The Pennsylvania gun shop is cramped and musty; the shots from the shooting range next door are only barely muffled. A white man in his sixties is buying a revolver. The salesman, about the same age, with a kindly-looking face and a snow-colored Wyatt Earp mustache, asks for an ID for the background check. The client is grudging. “That really necessary? I mean, look at me, I’ve got my hat on the right way and my pants aren’t sagging below my ass.” His flannels are indeed tucked into his khakis, and his baseball cap is brim-forward. The salesman looks at the customer, and his contempt is visible. “Let me get someone else to help you,” he says, and motions over a younger employee, also white. As the second salesman proceeds with the transaction, swiping the customer’s plastic, the older salesman walks away, expressionless. Money is money.

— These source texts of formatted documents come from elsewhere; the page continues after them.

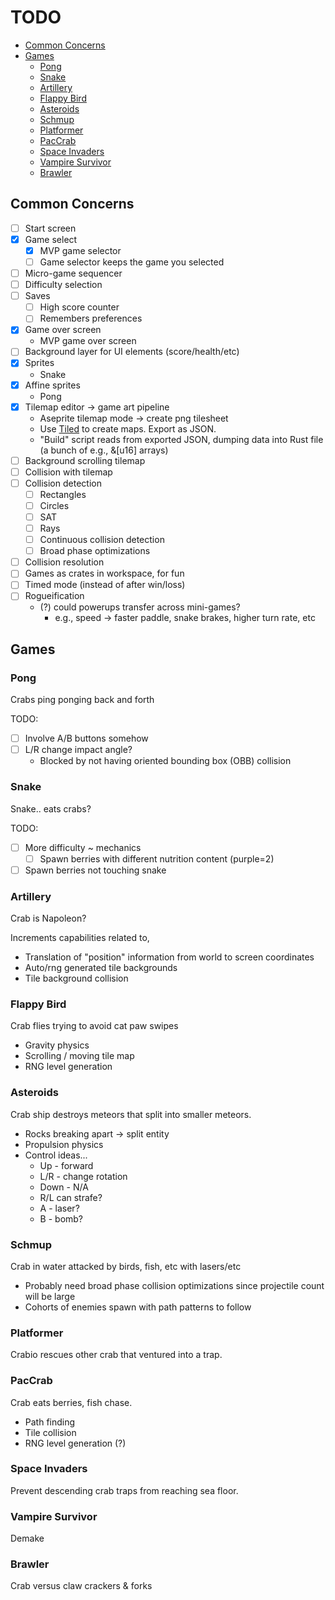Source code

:# TODO

<!-- vim-markdown-toc GFM -->

* [Common Concerns](#common-concerns)
* [Games](#games)
    * [Pong](#pong)
    * [Snake](#snake)
    * [Artillery](#artillery)
    * [Flappy Bird](#flappy-bird)
    * [Asteroids](#asteroids)
    * [Schmup](#schmup)
    * [Platformer](#platformer)
    * [PacCrab](#paccrab)
    * [Space Invaders](#space-invaders)
    * [Vampire Survivor](#vampire-survivor)
    * [Brawler](#brawler)

<!-- vim-markdown-toc -->

## Common Concerns

* [ ] Start screen
* [x] Game select
    * [x] MVP game selector
    * [ ] Game selector keeps the game you selected
* [ ] Micro-game sequencer
* [ ] Difficulty selection
* [ ] Saves
    * [ ] High score counter
    * [ ] Remembers preferences
* [x] Game over screen
    * MVP game over screen
* [ ] Background layer for UI elements (score/health/etc)
* [x] Sprites
    * Snake
* [x] Affine sprites
    * Pong
* [x] Tilemap editor -> game art pipeline
    * Aseprite tilemap mode -> create png tilesheet
    * Use [Tiled](https://www.mapeditor.org/) to create maps. Export as JSON.
    * "Build" script reads from exported JSON, dumping data into Rust file (a bunch of e.g., &[u16] arrays)
* [ ] Background scrolling tilemap
* [ ] Collision with tilemap
* [ ] Collision detection
    * [ ] Rectangles
    * [ ] Circles
    * [ ] SAT
    * [ ] Rays
    * [ ] Continuous collision detection
    * [ ] Broad phase optimizations
* [ ] Collision resolution
* [ ] Games as crates in workspace, for fun
* [ ] Timed mode (instead of after win/loss)
* [ ] Rogueification
    * (?) could powerups transfer across mini-games?
        * e.g., speed -> faster paddle, snake brakes, higher turn rate, etc

## Games

### Pong

Crabs ping ponging back and forth

TODO:

* [ ] Involve A/B buttons somehow
* [ ] L/R change impact angle?
    * Blocked by not having oriented bounding box (OBB) collision

### Snake

Snake.. eats crabs?

TODO:

* [ ] More difficulty ~ mechanics
    * [ ] Spawn berries with different nutrition content (purple=2)
* [ ] Spawn berries not touching snake

### Artillery

Crab is Napoleon?

Increments capabilities related to,

* Translation of "position" information from world to screen coordinates
* Auto/rng generated tile backgrounds
* Tile background collision

### Flappy Bird

Crab flies trying to avoid cat paw swipes

* Gravity physics
* Scrolling / moving tile map
* RNG level generation

### Asteroids

Crab ship destroys meteors that split into smaller meteors.

* Rocks breaking apart -> split entity
* Propulsion physics
* Control ideas...
    * Up - forward
    * L/R - change rotation
    * Down - N/A
    * R/L can strafe?
    * A - laser?
    * B - bomb?


### Schmup

Crab in water attacked by birds, fish, etc with lasers/etc

* Probably need broad phase collision optimizations since
  projectile count will be large
* Cohorts of enemies spawn with path patterns to follow

### Platformer

Crabio rescues other crab that ventured into a trap.

### PacCrab

Crab eats berries, fish chase.

* Path finding
* Tile collision
* RNG level generation (?)

### Space Invaders

Prevent descending crab traps from reaching sea floor.

### Vampire Survivor

Demake

### Brawler

Crab versus claw crackers & forks
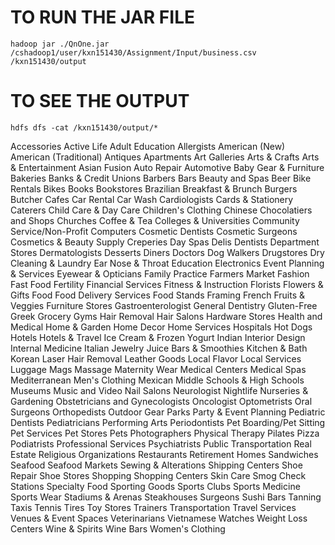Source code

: # TO RUN THE JAR FILE
    hadoop jar ./QnOne.jar /cshadoop1/user/kxn151430/Assignment/Input/business.csv /kxn151430/output

# TO SEE THE OUTPUT
    hdfs dfs -cat /kxn151430/output/*

Accessories
Active Life
Adult Education
Allergists
American (New)
American (Traditional)
Antiques
Apartments
Art Galleries
Arts & Crafts
Arts & Entertainment
Asian Fusion
Auto Repair
Automotive
Baby Gear & Furniture
Bakeries
Banks & Credit Unions
Barbers
Bars
Beauty and Spas
Beer
Bike Rentals
Bikes
Books
Bookstores
Brazilian
Breakfast & Brunch
Burgers
Butcher
Cafes
Car Rental
Car Wash
Cardiologists
Cards & Stationery
Caterers
Child Care & Day Care
Children's Clothing
Chinese
Chocolatiers and Shops
Churches
Coffee & Tea
Colleges & Universities
Community Service/Non-Profit
Computers
Cosmetic Dentists
Cosmetic Surgeons
Cosmetics & Beauty Supply
Creperies
Day Spas
Delis
Dentists
Department Stores
Dermatologists
Desserts
Diners
Doctors
Dog Walkers
Drugstores
Dry Cleaning & Laundry
Ear Nose & Throat
Education
Electronics
Event Planning & Services
Eyewear & Opticians
Family Practice
Farmers Market
Fashion
Fast Food
Fertility
Financial Services
Fitness & Instruction
Florists
Flowers & Gifts
Food
Food Delivery Services
Food Stands
Framing
French
Fruits & Veggies
Furniture Stores
Gastroenterologist
General Dentistry
Gluten-Free
Greek
Grocery
Gyms
Hair Removal
Hair Salons
Hardware Stores
Health and Medical
Home & Garden
Home Decor
Home Services
Hospitals
Hot Dogs
Hotels
Hotels & Travel
Ice Cream & Frozen Yogurt
Indian
Interior Design
Internal Medicine
Italian
Jewelry
Juice Bars & Smoothies
Kitchen & Bath
Korean
Laser Hair Removal
Leather Goods
Local Flavor
Local Services
Luggage
Mags
Massage
Maternity Wear
Medical Centers
Medical Spas
Mediterranean
Men's Clothing
Mexican
Middle Schools & High Schools
Museums
Music and Video
Nail Salons
Neurologist
Nightlife
Nurseries & Gardening
Obstetricians and Gynecologists
Oncologist
Optometrists
Oral Surgeons
Orthopedists
Outdoor Gear
Parks
Party & Event Planning
Pediatric Dentists
Pediatricians
Performing Arts
Periodontists
Pet Boarding/Pet Sitting
Pet Services
Pet Stores
Pets
Photographers
Physical Therapy
Pilates
Pizza
Podiatrists
Professional Services
Psychiatrists
Public Transportation
Real Estate
Religious Organizations
Restaurants
Retirement Homes
Sandwiches
Seafood
Seafood Markets
Sewing & Alterations
Shipping Centers
Shoe Repair
Shoe Stores
Shopping
Shopping Centers
Skin Care
Smog Check Stations
Specialty Food
Sporting Goods
Sports Clubs
Sports Medicine
Sports Wear
Stadiums & Arenas
Steakhouses
Surgeons
Sushi Bars
Tanning
Taxis
Tennis
Tires
Toy Stores
Trainers
Transportation
Travel Services
Venues & Event Spaces
Veterinarians
Vietnamese
Watches
Weight Loss Centers
Wine & Spirits
Wine Bars
Women's Clothing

Pressed over dinner in a conversation with some liberal colleagues, I cop to it: I love shooting. Aiming, following-through, squeezing a trigger – the pleasure of targeting and extending your reach into the world with a firearm taps the same, intricate systems of perception, coordination, and cognition that makes throwing a ball pleasurable, activates and exercises the same circuits of stimulus and reward that lead monkeys to throw rocks and children to toss balls. Put me in a field with a good shotgun, and I will break clay pigeons for hours, and think only minutes have gone by. Nothing competes, there’s no flow state like it. “Meditation: Just like clay pigeon shooting, but with thoughts,” quips a friend who studies Zen. When I am shooting clay pigeons, I might as well be meditating.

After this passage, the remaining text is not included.